Risk & the Financial Crisis
Updated: Dec 22, 2022
I conducted this small poll to test how much people know about it – statistically insignificant dataset to infer any meaningful conclusions from the results. Distribution skewed to the left by which I mean ‘somewhat’ knowledgeable population. Just an idea for you – while conducting polls never give odd number of options for responses as in such cases most of the responses would tend to be the median value. Try to give even number of options to choose from as it then forces the responder to choose one direction, thereby resulting into a decisive mandate.
Well, I just drifted away a bit. Coming back, what has this financial crisis done to people – everybody knows. But what has it done to the bankers – nobody wants to know. In one of the informal discussions at work, I heard a colleague of mine complaining – “I have stopped telling people when asked what I do, that I am a banker. I just say I am a modeller”. Leave it to them to understand what that means, because if you make it easy for them to understand, you get the reaction.
I am not going to bore you with what caused the crisis (as most of us already know that – courtesy my polls). To be honest, I did not get any time to draft a detailed post to write down the whole story. Just Google for words like financial crisis / credit crunch / subprime crisis and you get loads of websites talking about them. So I am not going to bore you with any more of techy information. What it definitely has resulted in is an increased attention to risk management in banks.

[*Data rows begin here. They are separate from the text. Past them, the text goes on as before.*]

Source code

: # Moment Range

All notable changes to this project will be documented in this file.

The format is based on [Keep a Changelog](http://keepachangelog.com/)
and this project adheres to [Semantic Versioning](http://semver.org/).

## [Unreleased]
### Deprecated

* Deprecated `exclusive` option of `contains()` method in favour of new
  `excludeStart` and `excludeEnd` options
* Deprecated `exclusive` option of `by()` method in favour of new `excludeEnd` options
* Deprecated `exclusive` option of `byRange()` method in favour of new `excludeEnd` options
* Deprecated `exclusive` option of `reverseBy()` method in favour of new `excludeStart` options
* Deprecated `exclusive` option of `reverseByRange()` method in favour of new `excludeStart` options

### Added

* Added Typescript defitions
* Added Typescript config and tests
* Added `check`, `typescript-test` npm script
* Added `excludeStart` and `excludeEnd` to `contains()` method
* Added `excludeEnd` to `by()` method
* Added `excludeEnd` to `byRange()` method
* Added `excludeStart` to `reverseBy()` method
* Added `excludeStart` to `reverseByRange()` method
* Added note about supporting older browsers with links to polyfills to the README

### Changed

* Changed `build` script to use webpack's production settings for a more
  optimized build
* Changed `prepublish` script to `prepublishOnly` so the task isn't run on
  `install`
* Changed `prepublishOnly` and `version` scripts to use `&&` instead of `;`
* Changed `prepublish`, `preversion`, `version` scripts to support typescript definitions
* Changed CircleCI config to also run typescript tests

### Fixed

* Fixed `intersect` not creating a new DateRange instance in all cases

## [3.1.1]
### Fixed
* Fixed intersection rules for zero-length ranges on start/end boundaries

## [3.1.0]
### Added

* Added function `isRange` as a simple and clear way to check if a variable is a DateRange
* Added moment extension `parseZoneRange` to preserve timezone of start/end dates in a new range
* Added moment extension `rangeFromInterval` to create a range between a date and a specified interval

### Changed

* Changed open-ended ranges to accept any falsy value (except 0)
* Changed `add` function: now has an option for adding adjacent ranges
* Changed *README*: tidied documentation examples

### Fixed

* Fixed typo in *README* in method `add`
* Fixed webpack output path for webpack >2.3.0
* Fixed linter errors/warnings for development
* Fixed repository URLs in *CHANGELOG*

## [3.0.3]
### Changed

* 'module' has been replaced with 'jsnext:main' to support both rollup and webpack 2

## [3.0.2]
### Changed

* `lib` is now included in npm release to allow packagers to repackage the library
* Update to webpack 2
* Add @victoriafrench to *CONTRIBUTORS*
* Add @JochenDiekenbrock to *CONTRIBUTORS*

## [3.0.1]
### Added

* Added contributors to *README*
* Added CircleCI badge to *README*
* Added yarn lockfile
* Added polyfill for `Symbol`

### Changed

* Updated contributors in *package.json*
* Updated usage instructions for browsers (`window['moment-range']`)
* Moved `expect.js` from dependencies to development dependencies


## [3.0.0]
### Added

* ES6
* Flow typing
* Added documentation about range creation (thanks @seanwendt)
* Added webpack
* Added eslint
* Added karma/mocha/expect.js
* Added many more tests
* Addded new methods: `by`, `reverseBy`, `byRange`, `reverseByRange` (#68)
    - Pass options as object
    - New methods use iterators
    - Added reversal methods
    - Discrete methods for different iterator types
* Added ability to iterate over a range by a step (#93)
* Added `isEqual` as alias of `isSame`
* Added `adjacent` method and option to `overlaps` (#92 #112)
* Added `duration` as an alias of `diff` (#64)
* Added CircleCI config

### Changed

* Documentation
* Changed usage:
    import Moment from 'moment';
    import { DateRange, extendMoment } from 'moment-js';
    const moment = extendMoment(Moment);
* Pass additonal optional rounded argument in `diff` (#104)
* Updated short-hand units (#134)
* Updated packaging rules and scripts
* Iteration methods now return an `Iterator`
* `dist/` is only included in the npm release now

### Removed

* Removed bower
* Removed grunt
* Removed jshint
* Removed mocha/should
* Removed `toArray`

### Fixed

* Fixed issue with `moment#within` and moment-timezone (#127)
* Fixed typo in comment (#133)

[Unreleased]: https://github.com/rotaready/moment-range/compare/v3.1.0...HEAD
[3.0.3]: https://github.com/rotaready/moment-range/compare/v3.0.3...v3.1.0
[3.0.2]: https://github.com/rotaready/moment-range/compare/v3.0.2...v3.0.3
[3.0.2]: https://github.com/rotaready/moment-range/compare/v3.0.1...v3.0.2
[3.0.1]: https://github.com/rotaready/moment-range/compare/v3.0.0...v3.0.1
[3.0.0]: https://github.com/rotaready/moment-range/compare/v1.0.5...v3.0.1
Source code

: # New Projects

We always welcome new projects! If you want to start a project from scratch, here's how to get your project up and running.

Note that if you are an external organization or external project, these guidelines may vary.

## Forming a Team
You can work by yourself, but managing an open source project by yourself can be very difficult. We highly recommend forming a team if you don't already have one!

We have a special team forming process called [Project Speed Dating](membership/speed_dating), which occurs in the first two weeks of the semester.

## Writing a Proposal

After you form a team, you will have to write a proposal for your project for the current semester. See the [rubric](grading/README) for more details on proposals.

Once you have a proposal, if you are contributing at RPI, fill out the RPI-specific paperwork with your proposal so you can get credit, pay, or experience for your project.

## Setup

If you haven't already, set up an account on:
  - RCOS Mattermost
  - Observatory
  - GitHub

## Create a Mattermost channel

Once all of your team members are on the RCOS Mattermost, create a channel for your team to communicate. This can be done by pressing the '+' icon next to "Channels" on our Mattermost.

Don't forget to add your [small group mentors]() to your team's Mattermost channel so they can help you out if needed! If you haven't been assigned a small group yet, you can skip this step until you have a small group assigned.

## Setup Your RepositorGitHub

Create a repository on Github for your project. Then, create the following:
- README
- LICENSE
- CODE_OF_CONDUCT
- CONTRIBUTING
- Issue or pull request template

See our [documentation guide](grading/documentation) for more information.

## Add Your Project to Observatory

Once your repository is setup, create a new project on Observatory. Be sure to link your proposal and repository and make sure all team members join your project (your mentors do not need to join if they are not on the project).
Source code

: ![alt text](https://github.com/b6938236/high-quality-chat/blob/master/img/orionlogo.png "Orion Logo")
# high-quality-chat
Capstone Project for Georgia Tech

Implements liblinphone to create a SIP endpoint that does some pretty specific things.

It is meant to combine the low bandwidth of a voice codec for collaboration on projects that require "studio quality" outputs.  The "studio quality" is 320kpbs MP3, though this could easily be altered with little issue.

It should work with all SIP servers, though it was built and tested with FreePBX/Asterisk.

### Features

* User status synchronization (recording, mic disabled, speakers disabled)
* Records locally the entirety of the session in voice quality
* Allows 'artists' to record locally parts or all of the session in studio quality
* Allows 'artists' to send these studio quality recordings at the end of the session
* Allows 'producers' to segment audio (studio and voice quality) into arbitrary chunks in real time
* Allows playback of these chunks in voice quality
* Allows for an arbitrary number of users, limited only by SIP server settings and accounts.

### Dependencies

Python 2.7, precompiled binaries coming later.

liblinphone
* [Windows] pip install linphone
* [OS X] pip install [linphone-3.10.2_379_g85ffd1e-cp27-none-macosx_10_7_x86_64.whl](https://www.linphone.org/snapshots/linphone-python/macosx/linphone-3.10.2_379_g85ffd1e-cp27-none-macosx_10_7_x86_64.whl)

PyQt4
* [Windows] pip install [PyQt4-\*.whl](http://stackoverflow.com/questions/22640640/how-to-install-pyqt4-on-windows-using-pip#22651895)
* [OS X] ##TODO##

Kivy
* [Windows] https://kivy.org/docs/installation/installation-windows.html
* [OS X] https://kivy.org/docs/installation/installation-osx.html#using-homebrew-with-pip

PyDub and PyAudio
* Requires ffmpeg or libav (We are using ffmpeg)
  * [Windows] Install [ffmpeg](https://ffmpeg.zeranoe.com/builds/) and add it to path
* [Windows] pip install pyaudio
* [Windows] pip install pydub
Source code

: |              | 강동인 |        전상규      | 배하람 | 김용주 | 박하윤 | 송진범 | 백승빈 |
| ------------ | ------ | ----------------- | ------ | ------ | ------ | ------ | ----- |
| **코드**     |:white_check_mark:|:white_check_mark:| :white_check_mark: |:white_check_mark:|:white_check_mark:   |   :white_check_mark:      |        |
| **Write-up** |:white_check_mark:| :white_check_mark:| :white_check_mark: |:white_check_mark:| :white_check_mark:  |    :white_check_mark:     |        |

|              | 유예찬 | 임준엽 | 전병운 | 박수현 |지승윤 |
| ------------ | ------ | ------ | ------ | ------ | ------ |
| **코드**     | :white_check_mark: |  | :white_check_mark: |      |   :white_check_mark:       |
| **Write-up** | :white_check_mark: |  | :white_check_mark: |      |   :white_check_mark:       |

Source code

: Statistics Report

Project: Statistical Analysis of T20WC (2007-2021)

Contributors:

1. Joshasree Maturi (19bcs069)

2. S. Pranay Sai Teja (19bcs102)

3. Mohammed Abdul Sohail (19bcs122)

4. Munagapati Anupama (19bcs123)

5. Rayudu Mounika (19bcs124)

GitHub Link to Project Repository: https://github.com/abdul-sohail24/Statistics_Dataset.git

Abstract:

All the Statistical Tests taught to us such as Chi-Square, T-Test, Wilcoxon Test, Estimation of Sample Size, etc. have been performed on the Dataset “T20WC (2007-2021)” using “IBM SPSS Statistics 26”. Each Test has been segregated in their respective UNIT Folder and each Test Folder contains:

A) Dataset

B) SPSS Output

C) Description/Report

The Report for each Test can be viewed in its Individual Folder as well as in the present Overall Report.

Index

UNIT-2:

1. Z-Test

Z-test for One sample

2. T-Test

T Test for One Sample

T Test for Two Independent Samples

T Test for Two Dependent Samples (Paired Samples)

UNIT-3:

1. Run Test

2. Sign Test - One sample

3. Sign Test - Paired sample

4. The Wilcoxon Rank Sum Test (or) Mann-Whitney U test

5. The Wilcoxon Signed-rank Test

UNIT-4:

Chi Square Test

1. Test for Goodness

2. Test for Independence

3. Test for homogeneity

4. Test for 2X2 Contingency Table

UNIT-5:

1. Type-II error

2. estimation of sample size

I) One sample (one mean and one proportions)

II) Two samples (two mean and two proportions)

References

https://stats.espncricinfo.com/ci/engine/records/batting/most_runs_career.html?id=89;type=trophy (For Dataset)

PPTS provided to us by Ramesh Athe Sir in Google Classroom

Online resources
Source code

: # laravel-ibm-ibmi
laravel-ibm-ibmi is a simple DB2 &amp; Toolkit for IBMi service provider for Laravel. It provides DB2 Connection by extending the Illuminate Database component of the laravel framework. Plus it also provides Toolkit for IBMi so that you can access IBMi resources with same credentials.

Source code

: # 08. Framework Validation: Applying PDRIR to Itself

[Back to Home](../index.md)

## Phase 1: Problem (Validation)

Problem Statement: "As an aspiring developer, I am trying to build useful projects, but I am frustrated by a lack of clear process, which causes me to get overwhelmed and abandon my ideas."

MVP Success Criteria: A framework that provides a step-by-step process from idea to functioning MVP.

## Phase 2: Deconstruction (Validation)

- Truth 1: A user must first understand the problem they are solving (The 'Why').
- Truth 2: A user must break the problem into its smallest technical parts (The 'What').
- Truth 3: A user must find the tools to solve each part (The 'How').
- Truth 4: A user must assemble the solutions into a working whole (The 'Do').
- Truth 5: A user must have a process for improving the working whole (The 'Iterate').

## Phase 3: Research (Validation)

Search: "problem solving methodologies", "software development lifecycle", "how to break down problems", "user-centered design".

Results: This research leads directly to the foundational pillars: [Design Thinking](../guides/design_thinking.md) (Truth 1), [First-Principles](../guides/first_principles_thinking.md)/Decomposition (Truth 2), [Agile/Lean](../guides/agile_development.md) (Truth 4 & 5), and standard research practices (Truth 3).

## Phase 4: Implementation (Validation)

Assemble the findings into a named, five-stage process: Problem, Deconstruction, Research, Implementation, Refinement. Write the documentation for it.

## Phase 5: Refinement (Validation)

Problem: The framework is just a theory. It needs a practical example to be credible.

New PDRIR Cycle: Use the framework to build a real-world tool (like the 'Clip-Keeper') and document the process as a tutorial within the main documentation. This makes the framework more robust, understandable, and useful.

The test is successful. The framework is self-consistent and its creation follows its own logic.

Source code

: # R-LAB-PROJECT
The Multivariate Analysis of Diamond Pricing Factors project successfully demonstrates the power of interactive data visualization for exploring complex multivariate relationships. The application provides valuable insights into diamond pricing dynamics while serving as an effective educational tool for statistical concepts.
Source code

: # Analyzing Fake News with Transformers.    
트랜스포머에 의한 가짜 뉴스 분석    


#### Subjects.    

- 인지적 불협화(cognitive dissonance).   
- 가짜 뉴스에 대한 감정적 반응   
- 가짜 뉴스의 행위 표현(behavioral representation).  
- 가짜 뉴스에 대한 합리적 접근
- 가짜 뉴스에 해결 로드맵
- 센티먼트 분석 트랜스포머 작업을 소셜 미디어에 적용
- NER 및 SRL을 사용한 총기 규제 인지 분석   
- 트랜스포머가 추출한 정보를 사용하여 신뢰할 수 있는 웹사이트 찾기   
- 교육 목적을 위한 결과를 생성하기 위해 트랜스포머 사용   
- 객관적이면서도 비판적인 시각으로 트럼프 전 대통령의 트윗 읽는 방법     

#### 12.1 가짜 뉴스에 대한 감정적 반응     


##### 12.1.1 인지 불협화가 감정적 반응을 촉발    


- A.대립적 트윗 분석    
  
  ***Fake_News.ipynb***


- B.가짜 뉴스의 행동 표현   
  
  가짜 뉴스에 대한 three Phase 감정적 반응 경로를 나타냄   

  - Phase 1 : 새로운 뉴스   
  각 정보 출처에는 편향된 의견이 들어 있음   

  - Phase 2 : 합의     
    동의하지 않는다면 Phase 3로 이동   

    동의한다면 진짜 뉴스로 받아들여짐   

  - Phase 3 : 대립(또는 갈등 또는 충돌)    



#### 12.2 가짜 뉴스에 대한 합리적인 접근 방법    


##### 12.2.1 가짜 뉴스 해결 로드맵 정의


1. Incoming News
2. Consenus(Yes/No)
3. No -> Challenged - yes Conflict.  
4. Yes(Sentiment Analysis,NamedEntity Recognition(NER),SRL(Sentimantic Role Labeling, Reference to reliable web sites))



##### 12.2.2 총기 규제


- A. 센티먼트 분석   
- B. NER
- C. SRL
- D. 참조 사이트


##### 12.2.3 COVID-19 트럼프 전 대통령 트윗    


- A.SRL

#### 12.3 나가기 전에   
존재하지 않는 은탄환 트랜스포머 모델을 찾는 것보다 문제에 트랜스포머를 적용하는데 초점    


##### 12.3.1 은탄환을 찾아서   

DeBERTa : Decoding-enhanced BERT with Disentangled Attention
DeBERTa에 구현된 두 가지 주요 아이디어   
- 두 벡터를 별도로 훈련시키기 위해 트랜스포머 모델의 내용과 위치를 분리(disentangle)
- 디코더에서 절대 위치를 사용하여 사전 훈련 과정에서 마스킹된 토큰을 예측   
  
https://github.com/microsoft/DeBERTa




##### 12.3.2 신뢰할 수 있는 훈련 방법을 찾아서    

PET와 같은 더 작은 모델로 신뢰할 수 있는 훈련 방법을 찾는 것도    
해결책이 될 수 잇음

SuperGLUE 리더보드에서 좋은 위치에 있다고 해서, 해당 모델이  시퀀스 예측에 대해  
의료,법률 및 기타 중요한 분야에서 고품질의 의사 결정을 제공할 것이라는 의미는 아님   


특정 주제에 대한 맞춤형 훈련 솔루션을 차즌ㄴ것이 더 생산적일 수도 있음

Before the crisis dawned upon us, I was somebody who could have become an investment banker but landed up becoming a risk modeller. I was not sure that time if I wanted to remain in the same profile for long, but now I am so sure. Risk management in banks have picked up momentum. It is a field where you can show your flair – not much done in the field and hence you constantly research and improvise. Risk systems are getting more capital allocations and risk reports are now coffee table discussions. With Obama overhauling the regulatory systems in the US and the world following suit, the day is not far off when CEOs of banks would be people with extensive experience in risk.
I think it is very important to be risk conscious. That does not mean that I suggest going to an extent of becoming risk averse (no risk means no return), but do not become irresponsible that you forget what the stakes are. Exactly knowing your risk appetite is the way forward!